**WHAT YOU HAVE TO DO:**
Please return every record exactly as written, leaving out the pictures.

**GIVEN DATA:**
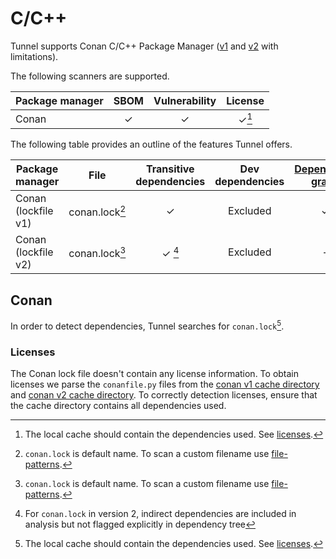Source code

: # C/C++

Tunnel supports Conan C/C++ Package Manager ([v1][conanV1] and [v2][conanV2] with limitations).

The following scanners are supported.

| Package manager | SBOM | Vulnerability | License |
|-----------------|:----:|:-------------:|:-------:|
| Conan           |  ✓   |       ✓       |  ✓[^1]  |

The following table provides an outline of the features Tunnel offers.

| Package manager       | File           | Transitive dependencies | Dev dependencies | [Dependency graph][dependency-graph] | Position |
|-----------------------|----------------|:-----------------------:|:----------------:|:------------------------------------:|:--------:|
| Conan (lockfile v1)   | conan.lock[^2] |            ✓            |     Excluded     |                  ✓                   |    ✓     |
| Conan (lockfile v2)   | conan.lock[^2] |            ✓ [^3]       |     Excluded     |                  -                   |    ✓     |

## Conan
In order to detect dependencies, Tunnel searches for `conan.lock`[^1].

[conanV1]: https://docs.conan.io/1/index.html
[conanV2]: https://docs.conan.io/2/

### Licenses
The Conan lock file doesn't contain any license information.
To obtain licenses we parse the `conanfile.py` files from the [conan v1 cache directory][conan-v1-cache-dir] and [conan v2 cache directory][conan-v2-cache-dir].
To correctly detection licenses, ensure that the cache directory contains all dependencies used.

[conan-v1-cache-dir]: https://docs.conan.io/1/mastering/custom_cache.html
[conan-v2-cache-dir]: https://docs.conan.io/2/reference/environment.html#conan-home
[dependency-graph]: ../../configuration/reporting.md#show-origins-of-vulnerable-dependencies

[^1]: The local cache should contain the dependencies used. See [licenses](#licenses).
[^2]: `conan.lock` is default name. To scan a custom filename use [file-patterns](../../configuration/skipping.md#file-patterns).
[^3]: For `conan.lock` in version 2, indirect dependencies are included in analysis but not flagged explicitly in dependency tree
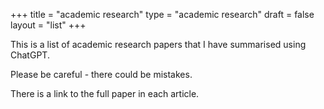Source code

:+++
title = "academic research"
type = "academic research"
draft = false
layout = "list"
+++

This is a list of academic research papers that I have summarised using ChatGPT. 

Please be careful - there could be mistakes. 

There is a link to the full paper in each article. 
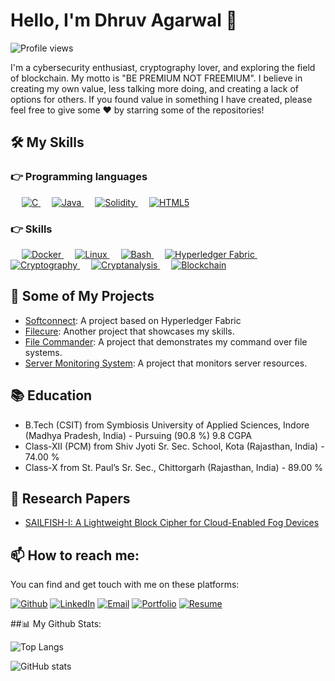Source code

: # Hello, I'm Dhruv Agarwal 👋

![Profile views](https://gpvc.arturio.dev/dhruv1972)

I'm a cybersecurity enthusiast, cryptography lover, and exploring the field of blockchain. My motto is "BE PREMIUM NOT FREEMIUM". I believe in creating my own value, less talking more doing, and creating a lack of options for others. If you found value in something I have created, please feel free to give some ♥️ by starring some of the repositories!

## 🛠️ My Skills

### 👉 Programming languages

<p align="left"> 
    &emsp; 
    <a href="https://www.cprogramming.com/" target="_blank"> 
    <img alt="C" src="https://img.shields.io/badge/C-%23A8B9CC.svg?&style=for-the-badge&logo=c&logoColor=white"/> 
    </a> 
    &emsp; 
    <a href="https://www.java.com" target="_blank"> 
    <img alt="Java" src="https://img.shields.io/badge/Java-%23ED8B00.svg?&style=for-the-badge&logo=java&logoColor=white"/> 
    </a> 
    &emsp; 
    <a href="https://soliditylang.org/" target="_blank"> 
    <img alt="Solidity" src="https://img.shields.io/badge/Solidity-%23E34F26.svg?&style=for-the-badge&logo=solidity&logoColor=white"/> 
    </a> 
    &emsp; 
    <a href="https://www.w3.org/html/" target="_blank"> 
    <img alt="HTML5" src="https://img.shields.io/badge/HTML5-%23E34F26.svg?&style=for-the-badge&logo=html5&logoColor=white"/> 
    </a> 
</p>

### 👉 Skills
<p align="left"> 
    &emsp; 
    <a href="https://www.docker.com/" target="_blank"> 
    <img alt="Docker" src="https://img.shields.io/badge/Docker-%232496ED.svg?&style=for-the-badge&logo=docker&logoColor=white"/> 
    </a> 
    &emsp; 
    <a href="https://www.linux.org/" target="_blank"> 
    <img alt="Linux" src="https://img.shields.io/badge/Linux-%23FCC624.svg?&style=for-the-badge&logo=linux&logoColor=black"/> 
    </a> 
    &emsp; 
    <a href="https://www.gnu.org/software/bash/" target="_blank"> 
    <img alt="Bash" src="https://img.shields.io/badge/Bash-%234EAA25.svg?&style=for-the-badge&logo=gnu-bash&logoColor=white"/> 
    </a> 
    &emsp; 
    <a href="https://www.hyperledger.org/use/fabric" target="_blank"> 
    <img alt="Hyperledger Fabric" src="https://img.shields.io/badge/Hyperledger%20Fabric-%232F3136.svg?&style=for-the-badge&logo=hyperledger&logoColor=white"/> 
    </a> 
    &emsp; 
    <a href="https://en.wikipedia.org/wiki/Cryptography" target="_blank"> 
   <img alt="Cryptography" src="https://img.shields.io/badge/Cryptography-%23ffffff.svg?&style=for-the-badge&logo=letsencrypt&logoColor=black"/> 
    </a> 
    &emsp; 
    <a href="https://en.wikipedia.org/wiki/Cryptanalysis" target="_blank"> 
    <img alt="Cryptanalysis" src="https://img.shields.io/badge/Cryptanalysis-%23ffffff.svg?&style=for-the-badge&logo=letsencrypt&logoColor=black"/> 
    </a> 
    &emsp; 
    <a href="https://en.wikipedia.org/wiki/Blockchain" target="_blank"> 
    <img alt="Blockchain" src="https://img.shields.io/badge/Blockchain-%23121D1F.svg?&style=for-the-badge&logo=bitcoin&logoColor=white"/> 
    </a> 
</p>

## 🚀 Some of My Projects

- [Softconnect](https://github.com/dhruv1972/softconnekt): A project based on Hyperledger Fabric
- [Filecure](https://github.com/dhruv1972/FileXcure): Another project that showcases my skills.
- [File Commander](https://github.com/dhruv1972/File_cammander): A project that demonstrates my command over file systems.
- [Server Monitoring System](https://github.com/dhruv1972/Server_moniiter_webpage): A project that monitors server resources.

## 📚 Education

- B.Tech (CSIT) from Symbiosis University of Applied Sciences, Indore (Madhya Pradesh, India) - Pursuing (90.8 %) 9.8 CGPA
- Class-XII (PCM) from Shiv Jyoti Sr. Sec. School, Kota (Rajasthan, India) - 74.00 %
- Class-X from St. Paul’s Sr. Sec., Chittorgarh (Rajasthan, India) - 89.00 %

## 📝 Research Papers

- [SAILFISH-I: A Lightweight Block Cipher for Cloud-Enabled Fog Devices](https://xplorestaging.ieee.org/document/9997844)

## 📫 How to reach me:

You can find and get touch with me on these platforms:

[![Github](https://img.shields.io/github/followers/dhruv1972?label=Follow%20Me&style=social)](https://github.com/dhruv1972)
[![LinkedIn](https://img.shields.io/badge/LinkedIn-%230077B5.svg?&style=for-the-badge&logo=linkedin&logoColor=white)](https://www.linkedin.com/in/dhruvagarwal1972/)
[![Email](https://img.shields.io/badge/Email-%23D14836.svg?&style=for-the-badge&logo=gmail&logoColor=white)](mailto:dhruvagarwal1903@gmail.com)
[![Portfolio](https://img.shields.io/badge/Portfolio-%23000000.svg?&style=for-the-badge&logo=adobe&logoColor=white)](https://dhruv1972.github.io/Dhruv.Agarwal/)
[![Resume](https://img.shields.io/badge/Resume-%23000000.svg?&style=for-the-badge&logo=adobeacrobatreader&logoColor=white)](https://dhruv1972.github.io/Dhruv.Agarwal/resume/Dhruv_agarwal_Resume.pdf)

##📊 My Github Stats:

![Top Langs](https://github-readme-stats.vercel.app/api/top-langs/?username=dhruv1972&theme=tokyonight&layout=compact)

![GitHub stats](https://github-readme-stats.vercel.app/api?username=dhruv1972&show_icons=true&theme=tokyonight)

**FINISHED EXERCISE:**
Source code

: # C/C++

Tunnel supports Conan C/C++ Package Manager ([v1][conanV1] and [v2][conanV2] with limitations).

The following scanners are supported.

| Package manager | SBOM | Vulnerability | License |
|-----------------|:----:|:-------------:|:-------:|
| Conan           |  ✓   |       ✓       |  ✓[^1]  |

The following table provides an outline of the features Tunnel offers.

| Package manager       | File           | Transitive dependencies | Dev dependencies | [Dependency graph][dependency-graph] | Position |
|-----------------------|----------------|:-----------------------:|:----------------:|:------------------------------------:|:--------:|
| Conan (lockfile v1)   | conan.lock[^2] |            ✓            |     Excluded     |                  ✓                   |    ✓     |
| Conan (lockfile v2)   | conan.lock[^2] |            ✓ [^3]       |     Excluded     |                  -                   |    ✓     |

## Conan
In order to detect dependencies, Tunnel searches for `conan.lock`[^1].

[conanV1]: https://docs.conan.io/1/index.html
[conanV2]: https://docs.conan.io/2/

### Licenses
The Conan lock file doesn't contain any license information.
To obtain licenses we parse the `conanfile.py` files from the [conan v1 cache directory][conan-v1-cache-dir] and [conan v2 cache directory][conan-v2-cache-dir].
To correctly detection licenses, ensure that the cache directory contains all dependencies used.

[conan-v1-cache-dir]: https://docs.conan.io/1/mastering/custom_cache.html
[conan-v2-cache-dir]: https://docs.conan.io/2/reference/environment.html#conan-home
[dependency-graph]: ../../configuration/reporting.md#show-origins-of-vulnerable-dependencies

[^1]: The local cache should contain the dependencies used. See [licenses](#licenses).
[^2]: `conan.lock` is default name. To scan a custom filename use [file-patterns](../../configuration/skipping.md#file-patterns).
[^3]: For `conan.lock` in version 2, indirect dependencies are included in analysis but not flagged explicitly in dependency tree
Source code

:+++
title = "academic research"
type = "academic research"
draft = false
layout = "list"
+++

This is a list of academic research papers that I have summarised using ChatGPT. 

Please be careful - there could be mistakes. 

There is a link to the full paper in each article. 
Source code

: # Hello, I'm Dhruv Agarwal 👋

![Profile views](https://gpvc.arturio.dev/dhruv1972)

I'm a cybersecurity enthusiast, cryptography lover, and exploring the field of blockchain. My motto is "BE PREMIUM NOT FREEMIUM". I believe in creating my own value, less talking more doing, and creating a lack of options for others. If you found value in something I have created, please feel free to give some ♥️ by starring some of the repositories!

## 🛠️ My Skills

### 👉 Programming languages

<p align="left"> 
    &emsp; 
    <a href="https://www.cprogramming.com/" target="_blank"> 
    <img alt="C" src="https://img.shields.io/badge/C-%23A8B9CC.svg?&style=for-the-badge&logo=c&logoColor=white"/> 
    </a> 
    &emsp; 
    <a href="https://www.java.com" target="_blank"> 
    <img alt="Java" src="https://img.shields.io/badge/Java-%23ED8B00.svg?&style=for-the-badge&logo=java&logoColor=white"/> 
    </a> 
    &emsp; 
    <a href="https://soliditylang.org/" target="_blank"> 
    <img alt="Solidity" src="https://img.shields.io/badge/Solidity-%23E34F26.svg?&style=for-the-badge&logo=solidity&logoColor=white"/> 
    </a> 
    &emsp; 
    <a href="https://www.w3.org/html/" target="_blank"> 
    <img alt="HTML5" src="https://img.shields.io/badge/HTML5-%23E34F26.svg?&style=for-the-badge&logo=html5&logoColor=white"/> 
    </a> 
</p>

### 👉 Skills
<p align="left"> 
    &emsp; 
    <a href="https://www.docker.com/" target="_blank"> 
    <img alt="Docker" src="https://img.shields.io/badge/Docker-%232496ED.svg?&style=for-the-badge&logo=docker&logoColor=white"/> 
    </a> 
    &emsp; 
    <a href="https://www.linux.org/" target="_blank"> 
    <img alt="Linux" src="https://img.shields.io/badge/Linux-%23FCC624.svg?&style=for-the-badge&logo=linux&logoColor=black"/> 
    </a> 
    &emsp; 
    <a href="https://www.gnu.org/software/bash/" target="_blank"> 
    <img alt="Bash" src="https://img.shields.io/badge/Bash-%234EAA25.svg?&style=for-the-badge&logo=gnu-bash&logoColor=white"/> 
    </a> 
    &emsp; 
    <a href="https://www.hyperledger.org/use/fabric" target="_blank"> 
    <img alt="Hyperledger Fabric" src="https://img.shields.io/badge/Hyperledger%20Fabric-%232F3136.svg?&style=for-the-badge&logo=hyperledger&logoColor=white"/> 
    </a> 
    &emsp; 
    <a href="https://en.wikipedia.org/wiki/Cryptography" target="_blank"> 
   <img alt="Cryptography" src="https://img.shields.io/badge/Cryptography-%23ffffff.svg?&style=for-the-badge&logo=letsencrypt&logoColor=black"/> 
    </a> 
    &emsp; 
    <a href="https://en.wikipedia.org/wiki/Cryptanalysis" target="_blank"> 
    <img alt="Cryptanalysis" src="https://img.shields.io/badge/Cryptanalysis-%23ffffff.svg?&style=for-the-badge&logo=letsencrypt&logoColor=black"/> 
    </a> 
    &emsp; 
    <a href="https://en.wikipedia.org/wiki/Blockchain" target="_blank"> 
    <img alt="Blockchain" src="https://img.shields.io/badge/Blockchain-%23121D1F.svg?&style=for-the-badge&logo=bitcoin&logoColor=white"/> 
    </a> 
</p>

## 🚀 Some of My Projects

- [Softconnect](https://github.com/dhruv1972/softconnekt): A project based on Hyperledger Fabric
- [Filecure](https://github.com/dhruv1972/FileXcure): Another project that showcases my skills.
- [File Commander](https://github.com/dhruv1972/File_cammander): A project that demonstrates my command over file systems.
- [Server Monitoring System](https://github.com/dhruv1972/Server_moniiter_webpage): A project that monitors server resources.

## 📚 Education

- B.Tech (CSIT) from Symbiosis University of Applied Sciences, Indore (Madhya Pradesh, India) - Pursuing (90.8 %) 9.8 CGPA
- Class-XII (PCM) from Shiv Jyoti Sr. Sec. School, Kota (Rajasthan, India) - 74.00 %
- Class-X from St. Paul’s Sr. Sec., Chittorgarh (Rajasthan, India) - 89.00 %

## 📝 Research Papers

- [SAILFISH-I: A Lightweight Block Cipher for Cloud-Enabled Fog Devices](https://xplorestaging.ieee.org/document/9997844)

## 📫 How to reach me:

You can find and get touch with me on these platforms:

[![Github](https://img.shields.io/github/followers/dhruv1972?label=Follow%20Me&style=social)](https://github.com/dhruv1972)
[![LinkedIn](https://img.shields.io/badge/LinkedIn-%230077B5.svg?&style=for-the-badge&logo=linkedin&logoColor=white)](https://www.linkedin.com/in/dhruvagarwal1972/)
[![Email](https://img.shields.io/badge/Email-%23D14836.svg?&style=for-the-badge&logo=gmail&logoColor=white)](mailto:dhruvagarwal1903@gmail.com)
[![Portfolio](https://img.shields.io/badge/Portfolio-%23000000.svg?&style=for-the-badge&logo=adobe&logoColor=white)](https://dhruv1972.github.io/Dhruv.Agarwal/)
[![Resume](https://img.shields.io/badge/Resume-%23000000.svg?&style=for-the-badge&logo=adobeacrobatreader&logoColor=white)](https://dhruv1972.github.io/Dhruv.Agarwal/resume/Dhruv_agarwal_Resume.pdf)

##📊 My Github Stats:

![Top Langs](https://github-readme-stats.vercel.app/api/top-langs/?username=dhruv1972&theme=tokyonight&layout=compact)

![GitHub stats](https://github-readme-stats.vercel.app/api?username=dhruv1972&show_icons=true&theme=tokyonight)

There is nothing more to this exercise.